Determine the mass of NH2CH2CO2Na and the volume of 0.150 M HCl solution required to make 1.35 L of a buffer solution at pH=10.75 and at a total concentration of 0.33 M. pKa(NH2CH2CO2H)=9.88.
a.Mass of NH2CH2CO2Na:
b. Volume of HCl solution:
Hi Im sooo confused.
9.88=10.75+log(0.15/HCL)
-0.87=log(0.15/HCL)
HCL=0.135M
Mass=0.135M(1.35L)(36.46g/mol)
Mass=6.64g
but its wrong what???why?
To determine the mass of NH2CH2CO2Na and the volume of HCl solution required, we need to use the Henderson-Hasselbalch equation to calculate the required concentration of the acid and its corresponding volume.
First, let's find the concentration of the conjugate acid NH2CH2CO2H. We know that pH = pKa + log(base/acid). In this case, the base (NH2CH2CO2-) is the salt NH2CH2CO2Na and the acid is NH2CH2CO2H.
pH = 10.75
pKa = 9.88
10.75 = 9.88 + log(Na+/NH2CH2CO2H)
Rearranging the equation:
log(Na+/NH2CH2CO2H) = 10.75 - 9.88
log(Na+/NH2CH2CO2H) = 0.87
Now, we can find the ratio of Na+/NH2CH2CO2H using the antilog function:
Na+/NH2CH2CO2H = 10^(0.87)
Na+/NH2CH2CO2H = 6.76
Since the total concentration of the buffer solution is given as 0.33 M, we can set up the following equation using the law of mass action:
[Na+] + [NH2CH2CO2H] = 0.33 M
Substituting the ratio we found:
6.76[NH2CH2CO2H] + [NH2CH2CO2H] = 0.33 M
7.76[NH2CH2CO2H] = 0.33 M
[NH2CH2CO2H] = 0.33 M / 7.76
[NH2CH2CO2H] = 0.0425 M
Now that we have the desired concentration of NH2CH2CO2H, we can determine the volume of HCl solution needed to create the buffer.
[HCl] = 0.15 M
Using the formula [volume] = [moles] / [concentration], we can calculate the moles of NH2CH2CO2H and the corresponding volume of HCl solution:
moles of NH2CH2CO2H = [NH2CH2CO2H] * [volume]

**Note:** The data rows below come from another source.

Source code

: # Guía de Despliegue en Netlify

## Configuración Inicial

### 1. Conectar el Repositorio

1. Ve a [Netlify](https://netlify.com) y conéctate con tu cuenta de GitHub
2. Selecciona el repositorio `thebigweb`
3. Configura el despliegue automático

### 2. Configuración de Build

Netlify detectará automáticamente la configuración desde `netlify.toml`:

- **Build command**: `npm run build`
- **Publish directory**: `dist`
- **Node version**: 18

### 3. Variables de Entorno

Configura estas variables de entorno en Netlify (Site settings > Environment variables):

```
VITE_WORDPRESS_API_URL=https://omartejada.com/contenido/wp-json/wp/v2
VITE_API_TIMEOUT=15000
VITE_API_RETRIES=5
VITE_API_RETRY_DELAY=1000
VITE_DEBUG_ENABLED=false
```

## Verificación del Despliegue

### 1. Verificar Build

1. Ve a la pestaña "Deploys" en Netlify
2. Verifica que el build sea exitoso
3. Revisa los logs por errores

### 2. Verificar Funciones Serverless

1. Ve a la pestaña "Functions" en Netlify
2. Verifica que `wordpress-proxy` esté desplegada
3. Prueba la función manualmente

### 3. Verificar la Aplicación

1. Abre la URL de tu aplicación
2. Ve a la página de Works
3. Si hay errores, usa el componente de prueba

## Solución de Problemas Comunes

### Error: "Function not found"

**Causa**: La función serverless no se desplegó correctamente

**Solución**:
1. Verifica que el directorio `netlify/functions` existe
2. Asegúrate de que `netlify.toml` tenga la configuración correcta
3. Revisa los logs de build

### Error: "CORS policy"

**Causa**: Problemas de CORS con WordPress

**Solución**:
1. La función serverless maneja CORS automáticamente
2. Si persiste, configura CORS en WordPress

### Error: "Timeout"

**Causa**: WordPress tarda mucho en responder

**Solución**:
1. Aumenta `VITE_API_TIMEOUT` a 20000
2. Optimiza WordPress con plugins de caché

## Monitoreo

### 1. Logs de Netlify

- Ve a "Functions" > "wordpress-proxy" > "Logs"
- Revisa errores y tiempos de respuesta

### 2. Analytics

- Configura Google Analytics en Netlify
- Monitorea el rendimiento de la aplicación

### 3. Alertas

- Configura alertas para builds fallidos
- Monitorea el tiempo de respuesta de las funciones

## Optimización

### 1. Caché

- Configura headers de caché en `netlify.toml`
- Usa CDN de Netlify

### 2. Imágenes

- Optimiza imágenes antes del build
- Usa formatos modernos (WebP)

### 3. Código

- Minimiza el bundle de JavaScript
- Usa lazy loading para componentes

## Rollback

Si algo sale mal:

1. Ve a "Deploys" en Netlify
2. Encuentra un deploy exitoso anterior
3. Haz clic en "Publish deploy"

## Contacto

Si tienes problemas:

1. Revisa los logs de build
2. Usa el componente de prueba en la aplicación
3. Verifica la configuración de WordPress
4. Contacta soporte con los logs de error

moles of NH2CH2CO2H = 0.0425 M * 1.35 L
moles of NH2CH2CO2H = 0.057375 mol
moles of HCl = moles of NH2CH2CO2H
Using the equation [moles] = [concentration] * [volume]:
0.15 M * volume = 0.057375 mol
volume = 0.057375 mol / 0.15 M
volume = 0.3825 L
Therefore, the volume of HCl solution required to make 1.35 L of the buffer solution is 0.3825 L.
Now, let's calculate the mass of NH2CH2CO2Na using the molar mass of NH2CH2CO2Na (84.06 g/mol) and the calculated concentration of Na+:
mass of NH2CH2CO2Na = [Na+] * [volume] * [molar mass]
mass of NH2CH2CO2Na = 6.76 * 1.35 L * 84.06 g/mol
mass of NH2CH2CO2Na = 766.71 g
Therefore, the mass of NH2CH2CO2Na required to make 1.35 L of the buffer solution is 766.71 g.
It appears that the calculation you provided is incorrect. Please double-check your equations and calculations to ensure accuracy.